Thursday, November 11, 1999 Published at 11:46 GMT
Last chance for Europe's 'tiger'
Europe stands accused of hypocrisy
By Environment Correspondent Alex Kirby
The World Wide Fund for Nature (WWF) says time is short if we are to save the Iberian lynx - sometime called Europe's 'tiger' - from extinction.
The Iberian lynx is one of only two carnivorous species endemic to Europe. The other is the mink. The lynx is on appendix one of the UN's Convention on International Trade in Endangered Species (Cites). This listing gives it the highest protection possible under the convention.
WWF believes there is a real opportunity to arrest the species' decline through Natura 2000, the pan-European network of protected areas designed to conserve the continent's most threatened species and habitats.
The European Union's habitats directive requires member states to set up a Natura 2000 ecological network, and the lynx is one species it calls on them to protect. A decision on lynx conservation sites is expected soon.
In any case, it says, several of the proposed conservation areas are threatened by development.
Andrew Lee, of WWF-UK, said: "The Iberian lynx is Europe's tiger.
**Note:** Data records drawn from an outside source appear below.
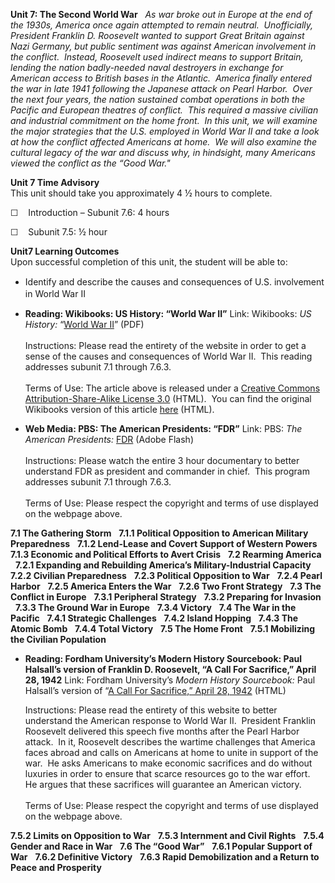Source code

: **Unit 7: The Second World War** <span id="7"></span> 
*As war broke out in Europe at the end of the 1930s, America once again
attempted to remain neutral.  Unofficially, President Franklin D.
Roosevelt wanted to support Great Britain against Nazi Germany, but
public sentiment was against American involvement in the conflict. 
Instead, Roosevelt used indirect means to support Britain, lending the
nation badly-needed naval destroyers in exchange for American access to
British bases in the Atlantic.  America finally entered the war in late
1941 following the Japanese attack on Pearl Harbor.  Over the next four
years, the nation sustained combat operations in both the Pacific and
European theatres of conflict.  This required a massive civilian and
industrial commitment on the home front.  In this unit, we will examine
the major strategies that the U.S. employed in World War II and take a
look at how the conflict affected Americans at home.  We will also
examine the cultural legacy of the war and discuss why, in hindsight,
many Americans viewed the conflict as the “Good War."*

**Unit 7 Time Advisory**  
This unit should take you approximately 4 ½ hours to complete.

☐    Introduction – Subunit 7.6: 4 hours

☐    Subunit 7.5: ½ hour

**Unit7 Learning Outcomes**  
Upon successful completion of this unit, the student will be able to:

-   <span class="Apple-style-span" style="line-height: 19px; ">Identify
    and describe the causes and consequences of U.S. involvement in
    World War II</span>

-   **Reading: Wikibooks: US History: “World War II”**
    Link: Wikibooks: *US History:* “[World War
    II](https://resources.saylor.org/archived/wp-content/uploads/2011/03/US-History_World-War-II-and-Rise-of-Atomic-Age.pdf)”
    (PDF)  
        
     Instructions: Please read the entirety of the website in order to
    get a sense of the causes and consequences of World War II.  This
    reading addresses subunit 7.1 through 7.6.3.  
        
     Terms of Use: The article above is released under a [Creative
    Commons Attribution-Share-Alike License
    3.0](http://creativecommons.org/licenses/by-sa/3.0/) (HTML).  You
    can find the original Wikibooks version of this article
    [here](http://en.wikibooks.org/wiki/US_History/World_War_II_and_Rise_of_Atomic_Age)
    (HTML).

-   **Web Media: PBS: The American Presidents: “FDR”**
    Link: PBS: *The American Presidents:*
    [FDR](http://video.pbs.org/video/1049332797/) (Adobe Flash)  
        
     Instructions: Please watch the entire 3 hour documentary to better
    understand FDR as president and commander in chief.  This program
    addresses subunit 7.1 through 7.6.3.  
        
     Terms of Use: Please respect the copyright and terms of use
    displayed on the webpage above.

**7.1 The Gathering Storm** <span id="7.1"></span> 
**7.1.1 Political Opposition to American Military Preparedness** <span
id="7.1.1"></span> 
**7.1.2 Lend-Lease and Covert Support of Western Powers** <span
id="7.1.2"></span> 
**7.1.3 Economic and Political Efforts to Avert Crisis** <span
id="7.1.3"></span> 
**7.2 Rearming America** <span id="7.2"></span> 
**7.2.1 Expanding and Rebuilding America’s Military-Industrial
Capacity** <span id="7.2.1"></span> 
**7.2.2 Civilian Preparedness** <span id="7.2.2"></span> 
**7.2.3 Political Opposition to War** <span id="7.2.3"></span> 
**7.2.4 Pearl Harbor** <span id="7.2.4"></span> 
**7.2.5 America Enters the War** <span id="7.2.5"></span> 
**7.2.6 Two Front Strategy** <span id="7.2.6"></span> 
**7.3 The Conflict in Europe** <span id="7.3"></span> 
**7.3.1 Peripheral Strategy** <span id="7.3.1"></span> 
**7.3.2 Preparing for Invasion** <span id="7.3.2"></span> 
**7.3.3 The Ground War in Europe** <span id="7.3.3"></span> 
**7.3.4 Victory** <span id="7.3.4"></span> 
**7.4 The War in the Pacific** <span id="7.4"></span> 
**7.4.1 Strategic Challenges** <span id="7.4.1"></span> 
**7.4.2 Island Hopping** <span id="7.4.2"></span> 
**7.4.3 The Atomic Bomb** <span id="7.4.3"></span> 
**7.4.4 Total Victory** <span id="7.4.4"></span> 
**7.5 The Home Front** <span id="7.5"></span> 
**7.5.1 Mobilizing the Civilian Population** <span id="7.5.1"></span> 
-   **Reading: Fordham University’s Modern History Sourcebook: Paul
    Halsall’s version of Franklin D. Roosevelt, “A Call For Sacrifice,”
    April 28, 1942**
    Link: Fordham University’s *Modern History Sourcebook:* Paul
    Halsall’s version of “[A Call For Sacrifice,” April 28,
    1942](http://www.fordham.edu/halsall/mod/1942roosevelt-sacrifice.html)
    (HTML)  
      
     Instructions: Please read the entirety of this website to better
    understand the American response to World War II.  President
    Franklin Roosevelt delivered this speech five months after the Pearl
    Harbor attack.  In it, Roosevelt describes the wartime challenges
    that America faces abroad and calls on Americans at home to unite in
    support of the war.  He asks Americans to make economic sacrifices
    and do without luxuries in order to ensure that scarce resources go
    to the war effort.  He argues that these sacrifices will guarantee
    an American victory.  
        
     Terms of Use: Please respect the copyright and terms of use
    displayed on the webpage above.

**7.5.2 Limits on Opposition to War** <span id="7.5.2"></span> 
**7.5.3 Internment and Civil Rights** <span id="7.5.3"></span> 
**7.5.4 Gender and Race in War** <span id="7.5.4"></span> 
**7.6 The “Good War”** <span id="7.6"></span> 
**7.6.1 Popular Support of War** <span id="7.6.1"></span> 
**7.6.2 Definitive Victory** <span id="7.6.2"></span> 
**7.6.3 Rapid Demobilization and a Return to Peace and Prosperity**
<span id="7.6.3"></span> 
If the habitats directive cannot save this charismatic species, what hope is there for the many other species it is designed to protect?"
WWF wants the rapid designation of a comprehensive Natura 2000 network, and effective protection of all designated areas. It is also calling for the redesign of subsidies under the EU's common agricultural policy and of infrastructure plans, where these affect the lynx.
WWF says the loss of the lynx would be "a huge embarrassment" for Europe, which would undermine its credibility in calling on other regions to protect their endangered species.
The above map shows WWF proposals for the special areas of conservation for lynx in Spain. The yellow areas show the locations where the Spanish government is prepared to act. The red areas are those locations excluded by the Spanish Government proposals but which WWF believes should also be designated.